The raid was part of a two-year investigation into the ways of Tony Alamo Christian Ministries, said Bill Sadler of the Arkansas State Police. About 100 agents were on the 10- to 15-acre site and met with no resistance, he said.
In addition to FBI agents and Arkansas state police, officials with the state Department of Human Services participated in the raid at the church property in the town of Fouke, about 12 miles from Texarkana.
Social workers interviewed children who live at the complex to find out whether they were abused. The investigation involves a law that prohibits the transportation of children across state lines for criminal activity, said Tom Browne, who runs the FBI office in Little Rock.
"Children living at the facility may have been sexually and physically abused," Browne said.
But Alamo, reached by phone in Los Angeles, California, denied any wrongdoing.
"It's a hoax," Alamo said. "They're just trying to make our church look evil ... by saying I'm a pornographer. Saying that I rape little children. ... I love children. I don't abuse them. Never have. Never will."
Asked why authorities were searching the property, Alamo compared himself to Christ.
"Why were they after Jesus?" he asked. "It's the same reason. Jesus is living within me."
Alamo, who turned 74 Saturday, is an evangelist who also has dabbled as a singer and entrepreneur. Critics regard his ministry as a cult. The group has faced lawsuits and government actions, and Alamo has been arrested several times, publications have reported over the years.
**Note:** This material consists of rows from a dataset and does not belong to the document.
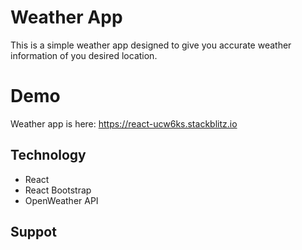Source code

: # Weather App

This is a simple weather app designed to give you accurate weather information of you desired location.

# Demo

Weather app is here: https://react-ucw6ks.stackblitz.io

## Technology

- React
- React Bootstrap
- OpenWeather API

## Suppot
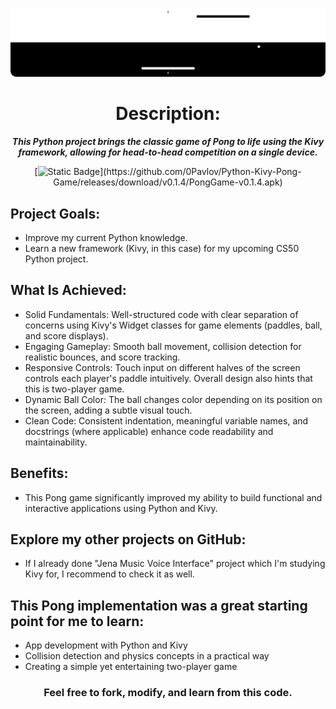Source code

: <div align="center">

![banner](https://github.com/0Pavlov/Python-Kivy-Pong-Game/blob/master/sources/assets/banner.png)

# Description:

***This Python project brings the classic game of Pong to life using the Kivy framework, allowing for head-to-head competition on a single device.***

[![Static Badge](https://img.shields.io/badge/DOWNLOAD-APK%20v0.1.4-white?style=for-the-badge&logo=android&logoColor=white&logoSize=auto&labelColor=black&link=**https://github.com/0Pavlov/Python-Kivy-Pong-Game/releases/download/v0.1.4/PongGame-v0.1.4.apk**)](https://github.com/0Pavlov/Python-Kivy-Pong-Game/releases/download/v0.1.4/PongGame-v0.1.4.apk)

</div> 

## Project Goals:

  - Improve my current Python knowledge.
  - Learn a new framework (Kivy, in this case) for my upcoming CS50 Python project.

## What Is Achieved:

  - Solid Fundamentals: Well-structured code with clear separation of concerns using Kivy's Widget classes for game elements (paddles, ball, and score displays).
  - Engaging Gameplay: Smooth ball movement, collision detection for realistic bounces, and score tracking.
  - Responsive Controls: Touch input on different halves of the screen controls each player's paddle intuitively. Overall design also hints that this is two-player game.
  - Dynamic Ball Color: The ball changes color depending on its position on the screen, adding a subtle visual touch.
  - Clean Code: Consistent indentation, meaningful variable names, and docstrings (where applicable) enhance code readability and maintainability.

## Benefits:

  - This Pong game significantly improved my ability to build functional and interactive applications using Python and Kivy.

## Explore my other projects on GitHub:

  - If I already done "Jena Music Voice Interface" project which I'm studying Kivy for, I recommend to check it as well.


## This Pong implementation was a great starting point for me to learn:

  - App development with Python and Kivy
  - Collision detection and physics concepts in a practical way
  - Creating a simple yet entertaining two-player game

<div align="center">

###  **Feel free to fork, modify, and learn from this code.**

</div> 
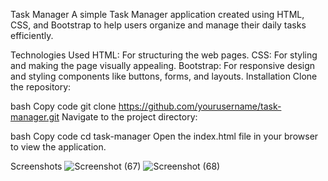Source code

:Task Manager
A simple Task Manager application created using HTML, CSS, and Bootstrap to help users organize and manage their daily tasks efficiently.

Technologies Used
HTML: For structuring the web pages.
CSS: For styling and making the page visually appealing.
Bootstrap: For responsive design and styling components like buttons, forms, and layouts.
Installation
Clone the repository:

bash
Copy code
git clone https://github.com/yourusername/task-manager.git
Navigate to the project directory:

bash
Copy code
cd task-manager
Open the index.html file in your browser to view the application.

Screenshots
![Screenshot (67)](https://github.com/user-attachments/assets/a801fb39-1ffc-49f3-8a1c-37730032def8)
![Screenshot (68)](https://github.com/user-attachments/assets/3ec04599-7039-4666-ad4a-048126bf5ee2)
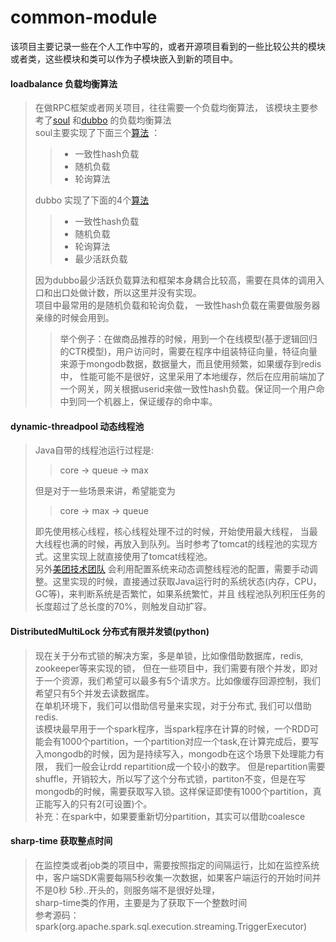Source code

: # common-module #

该项目主要记录一些在个人工作中写的，或者开源项目看到的一些比较公共的模块或者类，这些模块和类可以作为子模块嵌入到新的项目中。

#### loadbalance 负载均衡算法
> 在做RPC框架或者网关项目，往往需要一个负载均衡算法， 该模块主要参考了[soul](https://github.com/Dromara/soul) 和[dubbo](https://github.com/apache/dubbo) 的负载均衡算法 <br>
> soul主要实现了下面三个[算法](https://github.com/Dromara/soul/tree/master/soul-plugin/soul-plugin-divide/src/main/java/org/dromara/soul/plugin/divide/balance) ： 
>> - 一致性hash负载
>> - 随机负载
>> - 轮询算法
>
> dubbo 实现了下面的4个[算法](https://github.com/apache/dubbo/tree/master/dubbo-cluster/src/main/java/org/apache/dubbo/rpc/cluster/loadbalance) 
>> - 一致性hash负载
>> - 随机负载
>> - 轮询算法
>> - 最少活跃负载
>
> 因为dubbo最少活跃负载算法和框架本身耦合比较高，需要在具体的调用入口和出口处做计数，所以这里并没有实现。 <br>
> 项目中最常用的是随机负载和轮询负载， 一致性hash负载在需要做服务器亲缘的时候会用到。<br>
>> 举个例子：在做商品推荐的时候，用到一个在线模型(基于逻辑回归的CTR模型)，用户访问时，需要在程序中组装特征向量，特征向量来源于mongodb数据，数据量大，而且使用频繁，如果缓存到redis中，
>> 性能可能不是很好，这里采用了本地缓存，然后在应用前端加了一个网关，网关根据userid来做一致性hash负载。保证同一个用户命中到同一个机器上，保证缓存的命中率。


#### dynamic-threadpool 动态线程池
> Java自带的线程池运行过程是:
>>core -> queue -> max
>
>但是对于一些场景来讲，希望能变为
>> core -> max -> queue
>
> 即先使用核心线程，核心线程处理不过的时候，开始使用最大线程，
> 当最大线程也满的时候，再放入到队列。当时参考了tomcat的线程池的实现方式。这里实现上就直接使用了tomcat线程池。<br>
> 另外[美团技术团队](https://tech.meituan.com/2020/04/02/java-pooling-pratice-in-meituan.html) 会利用配置系统来动态调整线程池的配置，需要手动调整。这里实现的时候，直接通过获取Java运行时的系统状态(内存，CPU，GC等)，来判断系统是否繁忙，如果系统繁忙，并且
> 线程池队列积压任务的长度超过了总长度的70%，则触发自动扩容。


#### DistributedMultiLock 分布式有限并发锁(python)
> 现在关于分布式锁的解决方案，多是单锁，比如像借助数据库，redis, zookeeper等来实现的锁， 
> 但在一些项目中，我们需要有限个并发，即对于一个资源，我们希望可以最多有5个请求方。比如像缓存回源控制，我们希望只有5个并发去读数据库。<br>
> 在单机环境下，我们可以借助信号量来实现，对于分布式, 我们可以借助redis.<br>
> 该模块最早用于一个spark程序，当spark程序在计算的时候，一个RDD可能会有1000个partition，一个partition对应一个task,在计算完成后，要写入mongodb的时候，因为是持续写入，mongodb在这个场景下处理能力有限，
> 我们一般会让rdd repartition成一个较小的数字。 但是repartition需要shuffle，开销较大，所以写了这个分布式锁，partiton不变，但是在写mongodb的时候，需要获取写入锁。这样保证即使有1000个partition，真正能写入的只有2(可设置)个。<br>
> 补充：在spark中，如果要重新切分partition，其实可以借助coalesce
> 

#### sharp-time 获取整点时间
> 在监控类或者job类的项目中，需要按照指定的间隔运行，比如在监控系统中，客户端SDK需要每隔5秒收集一次数据，如果客户端运行的开始时间并不是0秒 5秒..开头的，则服务端不是很好处理， <br>
> sharp-time类的作用，主要是为了获取下一个整数时间<br>
> 参考源码：spark(org.apache.spark.sql.execution.streaming.TriggerExecutor)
He also claimed that the raid was part of a push by the federal government to make same-sex marriage legal while outlawing polygamy.
Alamo said he thought polygamy was allowed in the Bible but said he did not practice it himself. He also said that "consent is puberty" when it comes to sex.
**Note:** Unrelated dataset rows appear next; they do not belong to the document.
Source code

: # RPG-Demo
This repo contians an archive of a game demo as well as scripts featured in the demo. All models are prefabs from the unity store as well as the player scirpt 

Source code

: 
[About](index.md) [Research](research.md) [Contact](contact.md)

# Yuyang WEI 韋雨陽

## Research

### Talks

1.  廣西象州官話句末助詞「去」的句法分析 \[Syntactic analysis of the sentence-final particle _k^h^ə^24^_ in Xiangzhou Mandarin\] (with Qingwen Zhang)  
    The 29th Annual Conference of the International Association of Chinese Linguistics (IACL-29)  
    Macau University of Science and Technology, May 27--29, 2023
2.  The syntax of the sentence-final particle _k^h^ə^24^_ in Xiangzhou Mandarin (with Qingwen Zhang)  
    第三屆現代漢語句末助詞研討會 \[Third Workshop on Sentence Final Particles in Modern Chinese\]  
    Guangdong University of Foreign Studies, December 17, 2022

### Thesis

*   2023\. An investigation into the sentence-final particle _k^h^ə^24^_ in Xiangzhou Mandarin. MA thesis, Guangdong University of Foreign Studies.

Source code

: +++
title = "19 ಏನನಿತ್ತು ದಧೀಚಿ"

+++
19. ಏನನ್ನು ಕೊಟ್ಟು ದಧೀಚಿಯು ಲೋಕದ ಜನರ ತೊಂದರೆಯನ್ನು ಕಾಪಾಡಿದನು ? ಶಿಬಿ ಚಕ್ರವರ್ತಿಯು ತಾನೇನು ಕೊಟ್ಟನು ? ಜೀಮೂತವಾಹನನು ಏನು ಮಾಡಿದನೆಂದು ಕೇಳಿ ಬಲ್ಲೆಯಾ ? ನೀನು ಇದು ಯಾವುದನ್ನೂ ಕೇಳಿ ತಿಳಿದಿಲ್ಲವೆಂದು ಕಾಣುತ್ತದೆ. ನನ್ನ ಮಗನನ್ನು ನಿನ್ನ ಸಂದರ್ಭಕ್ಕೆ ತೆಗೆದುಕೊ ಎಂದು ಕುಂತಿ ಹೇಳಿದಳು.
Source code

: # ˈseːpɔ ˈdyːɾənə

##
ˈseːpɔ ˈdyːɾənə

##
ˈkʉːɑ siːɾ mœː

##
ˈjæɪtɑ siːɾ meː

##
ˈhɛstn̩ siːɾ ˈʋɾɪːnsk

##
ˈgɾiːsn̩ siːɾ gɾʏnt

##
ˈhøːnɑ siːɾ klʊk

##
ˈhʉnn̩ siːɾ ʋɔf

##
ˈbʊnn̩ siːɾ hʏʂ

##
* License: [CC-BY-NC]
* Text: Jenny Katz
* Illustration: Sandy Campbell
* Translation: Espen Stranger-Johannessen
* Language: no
We don't go into pornography; nobody in the church is into that," said Alamo. "Where do these allegations stem from? The anti-Christ government. The Catholics don't like me because I have cut their congregation in half. They hate true Christianity."
Alamo and his wife Susan were street preachers along Hollywood's Sunset Strip in 1966 before forming a commune near Saugus, Calif. Susan Alamo died of cancer in 1982 and Alamo claimed she would be resurrected and kept her body on display for six months while their followers prayed.
In 1988, following a raid near Santa Ana, Calif., three boys whose mothers were Alamo followers were placed in the custody of their fathers. Justin Miller, then 11, told police that Alamo directed four men to strike him 140 times with a wooden paddle as punishment for minor offenses. Alamo was later charged with child abuse but prosecutors dropped the charge, citing a lack of evidence.
Alamo was convicted of tax-related charges in 1994 after the IRS said he owed the government $7.9 million. He served four years in prison.
Prosecutors in the tax case argued prior to sentencing that Alamo was a flight risk and a polygamist who preyed on married women and girls in his congregation.
There had been complaints about the ministry since Alamo arrived in Fouke in the late 1990s, said Terry Purvis, mayor of the town of about 850 residents. He has gotten calls from former ministry members with allegations of child abuse, polygamy and underage marriage, he said.
Purvis said he turned over all the complaints to the FBI.